PXE booting VMs not working.

jrosengren

Member
Aug 28, 2014
13
4
23
Somewhere along the way, PXE booting VMs on my Proxmox hosts stopped working. Here's what I'm running:

# pveversion -v
proxmox-ve-2.6.32: 3.2-132 (running kernel: 3.10.0-3-pve)
pve-manager: 3.2-4 (running version: 3.2-4/e24a91c1)
pve-kernel-2.6.32-29-pve: 2.6.32-126
pve-kernel-3.10.0-3-pve: 3.10.0-11
pve-kernel-2.6.32-31-pve: 2.6.32-132
lvm2: 2.02.98-pve4
clvm: 2.02.98-pve4
corosync-pve: 1.4.5-1
openais-pve: 1.1.4-3
libqb0: 0.11.1-2
redhat-cluster-pve: 3.2.0-2
resource-agents-pve: 3.9.2-4
fence-agents-pve: 4.0.5-1
pve-cluster: 3.0-12
qemu-server: 3.1-16
pve-firmware: 1.1-3
libpve-common-perl: 3.0-18
libpve-access-control: 3.0-11
libpve-storage-perl: 3.0-19
pve-libspice-server1: 0.12.4-3
vncterm: 1.1-6
vzctl: 4.0-1pve5
vzprocps: 2.0.11-2
vzquota: 3.1-2
pve-qemu-kvm: 1.7-8
ksm-control-daemon: 1.1-1
glusterfs-client: 3.4.2-1

I only recently moved to using the 3.10 kernel over the 2.6.32 kernel - I can't remember if I was ever able to successfully PXE boot a VM on 3.10 or not.

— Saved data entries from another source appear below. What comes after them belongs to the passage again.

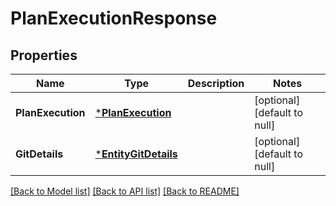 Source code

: # PlanExecutionResponse

## Properties
Name | Type | Description | Notes
------------ | ------------- | ------------- | -------------
**PlanExecution** | [***PlanExecution**](PlanExecution.md) |  | [optional] [default to null]
**GitDetails** | [***EntityGitDetails**](EntityGitDetails.md) |  | [optional] [default to null]

[[Back to Model list]](../README.md#documentation-for-models) [[Back to API list]](../README.md#documentation-for-api-endpoints) [[Back to README]](../README.md)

The behavior I'm seeing is that a VM will start booting, will begin to load vmlinuz and will hang halfway through the download. After a couple of minutes, the VM console will start spewing "can't find kernel vmlinux" messages.

Nothing in my support infrastructure has changed recently; I'm using a Fedora 20 host as a TFTP server which I've done countless sucessful PXE boots from in the past. I did see an earlier forum thread about a QEMU 1.7 issue related to PXE booting, so I'm wondering if a recent QEMU or kernel update caused a regression.

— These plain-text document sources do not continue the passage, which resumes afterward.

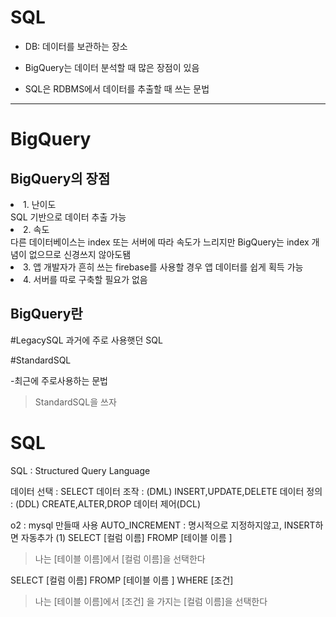 # SQL

- DB: 데이터를 보관하는 장소
- BigQuery는 데이터 분석할 때 많은 장점이 있음

- SQL은 RDBMS에서 데이터를 추출할 때 쓰는 문법

---
# BigQuery

## BigQuery의 장점

<li>
1. 난이도
<br>
 SQL 기반으로 데이터 추출 가능
   <br>
<li>
2. 속도
<br>
다른 데이터베이스는 index 또는 서버에 따라 속도가 느리지만 BigQuery는 index 개념이 없으므로 신경쓰지 않아도됌

<li>3. 앱 개발자가 흔히 쓰는 firebase를 사용할 경우 앱 데이터를 쉽게 획득 가능 

<li>4. 서버를 따로 구축할 필요가 없음
</li>
</li>

## BigQuery란

#LegacySQL 과거에 주로 사용햇던 SQL

#StandardSQL

-최근에 주로사용하는 문법

> StandardSQL을 쓰자


# SQL

SQL : Structured Query Language

데이터 선택 : SELECT
데이터 조작 : (DML) INSERT,UPDATE,DELETE
데이터 정의 : (DDL) CREATE,ALTER,DROP
데이터 제어(DCL) 

o2 : mysql 만들때 사용
AUTO_INCREMENT : 명시적으로 지정하지않고, INSERT하면 자동추가 (1)
SELECT [컬럼 이름]
FROMP [테이블 이름 ]
> 나는  [테이블 이름]에서 [컬럼 이름]을 선택한다

SELECT [컬럼 이름]
FROMP [테이블 이름 ]
WHERE [조건]
> 나는  [테이블 이름]에서 [조건] 을 가지는 [컬럼 이름]을 선택한다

Let me know if I can send any other helpful information along.

Thanks!
 
r# cat 104.conf
balloon: 1024
boot: ndc
bootdisk: virtio0
cores: 1
ide2: none,media=cdrom
machine: pc-i440fx-1.4
memory: 2048
name: tester1
net0: e1000=02:78:8D:4D:E4:CF,bridge=vmbr0
ostype: l26
sockets: 1
vga: qxl
virtio0: proxvol:104/vm-104-disk-1.qcow2,format=qcow2,size=15G

The VM is currently configured to use an e1000 NIC, but it was originally using VirtIO. The behavior is the same for either virtual NIC.
 
can you try to remove
machine: pc-i440fx-1.4

(it's force to use qemu 1.4 compatibility)

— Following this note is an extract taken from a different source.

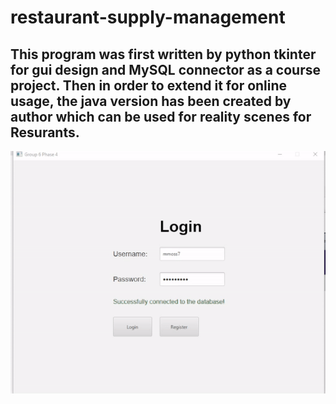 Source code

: # restaurant-supply-management
## This program was first written by python tkinter for gui design and MySQL connector as a course project. Then in order to extend it for online usage, the java version has been created by author which can be used for reality scenes for Resurants.

![](https://github.com/aMian-9987/restaurant-supply-management/blob/main/Figures/admin.gif)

also, can you try this on the host:

# iptables -A POSTROUTING -t mangle -p udp --dport bootpc -j CHECKSUM --checksum-fill

(I have already see dhcp problem sometimes, but inside the guest not at pxe boot)
 
Tried both of those suggestions and the problem still exists, unfortunately. The VM did appear to download a bit more of the PXE boot files than before - it got through the vmlinuz download and this time hung at the initrd.img file. I'm not sure if that had anything to do with the suggested changes, however.
 
As a test, I was able to PXE boot a bare metal server using the exact same PXE boot configuration without any issues. Any ideas?
 
Still seeing this issue. I've applied all of the available updates:

# pveversion -v
proxmox-ve-2.6.32: 3.2-136 (running kernel: 3.10.0-3-pve)
pve-manager: 3.2-30 (running version: 3.2-30/1d095287)
pve-kernel-2.6.32-32-pve: 2.6.32-136
pve-kernel-3.10.0-3-pve: 3.10.0-11
pve-kernel-2.6.32-31-pve: 2.6.32-132
lvm2: 2.02.98-pve4
clvm: 2.02.98-pve4
corosync-pve: 1.4.7-1
openais-pve: 1.1.4-3
libqb0: 0.11.1-2
redhat-cluster-pve: 3.2.0-2
resource-agents-pve: 3.9.2-4
fence-agents-pve: 4.0.10-1
pve-cluster: 3.0-14
qemu-server: 3.1-34
pve-firmware: 1.1-3
libpve-common-perl: 3.0-19
libpve-access-control: 3.0-15
libpve-storage-perl: 3.0-22
pve-libspice-server1: 0.12.4-3
vncterm: 1.1-8
vzctl: 4.0-1pve6
vzprocps: 2.0.11-2
vzquota: 3.1-2
pve-qemu-kvm: 2.1-5
ksm-control-daemon: 1.1-1
glusterfs-client: 3.5.2-1

I've confirmed that my TFTP server is working correctly, as I was able to PXE boot a bare metal server without any issues. I've attached a screenshot of the behavior I'm seeing.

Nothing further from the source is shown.